:: TASK OBJECTIVE ::
Please print the records below exactly as they are written.
Content starts
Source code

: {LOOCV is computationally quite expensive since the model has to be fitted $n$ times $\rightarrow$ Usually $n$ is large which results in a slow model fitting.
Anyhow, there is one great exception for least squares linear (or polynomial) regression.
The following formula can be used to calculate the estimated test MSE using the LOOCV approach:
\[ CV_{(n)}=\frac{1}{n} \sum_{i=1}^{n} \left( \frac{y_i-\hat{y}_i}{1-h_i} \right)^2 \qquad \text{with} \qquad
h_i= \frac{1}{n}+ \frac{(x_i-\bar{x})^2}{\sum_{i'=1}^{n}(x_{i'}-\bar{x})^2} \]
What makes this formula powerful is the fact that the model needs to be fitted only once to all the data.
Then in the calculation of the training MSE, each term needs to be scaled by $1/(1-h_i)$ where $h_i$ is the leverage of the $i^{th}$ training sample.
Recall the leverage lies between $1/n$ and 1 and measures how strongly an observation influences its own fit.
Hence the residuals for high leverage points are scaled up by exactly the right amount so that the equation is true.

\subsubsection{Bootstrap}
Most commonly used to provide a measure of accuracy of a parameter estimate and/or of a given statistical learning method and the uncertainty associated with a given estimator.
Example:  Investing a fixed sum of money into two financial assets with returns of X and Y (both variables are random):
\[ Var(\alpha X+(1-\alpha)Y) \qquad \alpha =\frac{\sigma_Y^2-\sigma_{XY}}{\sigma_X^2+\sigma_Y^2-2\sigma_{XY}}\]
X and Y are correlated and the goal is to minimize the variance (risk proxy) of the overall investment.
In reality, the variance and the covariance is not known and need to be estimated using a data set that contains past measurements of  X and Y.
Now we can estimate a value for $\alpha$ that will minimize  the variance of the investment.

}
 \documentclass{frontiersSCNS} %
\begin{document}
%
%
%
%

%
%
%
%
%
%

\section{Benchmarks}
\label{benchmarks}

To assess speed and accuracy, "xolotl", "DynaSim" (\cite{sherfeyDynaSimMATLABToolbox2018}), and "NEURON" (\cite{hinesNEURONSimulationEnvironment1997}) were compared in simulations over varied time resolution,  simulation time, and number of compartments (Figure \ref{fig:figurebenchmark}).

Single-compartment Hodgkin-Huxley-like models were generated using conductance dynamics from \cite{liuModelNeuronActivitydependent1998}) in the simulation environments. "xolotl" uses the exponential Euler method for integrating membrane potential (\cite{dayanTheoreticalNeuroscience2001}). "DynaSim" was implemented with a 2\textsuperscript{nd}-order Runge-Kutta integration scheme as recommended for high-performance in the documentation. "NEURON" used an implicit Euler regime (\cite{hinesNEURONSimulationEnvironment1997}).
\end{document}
Content ends
:: YOUR SOLUTION ::
Source code

: {LOOCV is computationally quite expensive since the model has to be fitted $n$ times $\rightarrow$ Usually $n$ is large which results in a slow model fitting.
Anyhow, there is one great exception for least squares linear (or polynomial) regression.
The following formula can be used to calculate the estimated test MSE using the LOOCV approach:
\[ CV_{(n)}=\frac{1}{n} \sum_{i=1}^{n} \left( \frac{y_i-\hat{y}_i}{1-h_i} \right)^2 \qquad \text{with} \qquad
h_i= \frac{1}{n}+ \frac{(x_i-\bar{x})^2}{\sum_{i'=1}^{n}(x_{i'}-\bar{x})^2} \]
What makes this formula powerful is the fact that the model needs to be fitted only once to all the data.
Then in the calculation of the training MSE, each term needs to be scaled by $1/(1-h_i)$ where $h_i$ is the leverage of the $i^{th}$ training sample.
Recall the leverage lies between $1/n$ and 1 and measures how strongly an observation influences its own fit.
Hence the residuals for high leverage points are scaled up by exactly the right amount so that the equation is true.

\subsubsection{Bootstrap}
Most commonly used to provide a measure of accuracy of a parameter estimate and/or of a given statistical learning method and the uncertainty associated with a given estimator.
Example:  Investing a fixed sum of money into two financial assets with returns of X and Y (both variables are random):
\[ Var(\alpha X+(1-\alpha)Y) \qquad \alpha =\frac{\sigma_Y^2-\sigma_{XY}}{\sigma_X^2+\sigma_Y^2-2\sigma_{XY}}\]
X and Y are correlated and the goal is to minimize the variance (risk proxy) of the overall investment.
In reality, the variance and the covariance is not known and need to be estimated using a data set that contains past measurements of  X and Y.
Now we can estimate a value for $\alpha$ that will minimize  the variance of the investment.

}
 \documentclass{frontiersSCNS} %
\begin{document}
%
%
%
%

%
%
%
%
%
%

\section{Benchmarks}
\label{benchmarks}

To assess speed and accuracy, "xolotl", "DynaSim" (\cite{sherfeyDynaSimMATLABToolbox2018}), and "NEURON" (\cite{hinesNEURONSimulationEnvironment1997}) were compared in simulations over varied time resolution,  simulation time, and number of compartments (Figure \ref{fig:figurebenchmark}).

Single-compartment Hodgkin-Huxley-like models were generated using conductance dynamics from \cite{liuModelNeuronActivitydependent1998}) in the simulation environments. "xolotl" uses the exponential Euler method for integrating membrane potential (\cite{dayanTheoreticalNeuroscience2001}). "DynaSim" was implemented with a 2\textsuperscript{nd}-order Runge-Kutta integration scheme as recommended for high-performance in the documentation. "NEURON" used an implicit Euler regime (\cite{hinesNEURONSimulationEnvironment1997}).
\end{document}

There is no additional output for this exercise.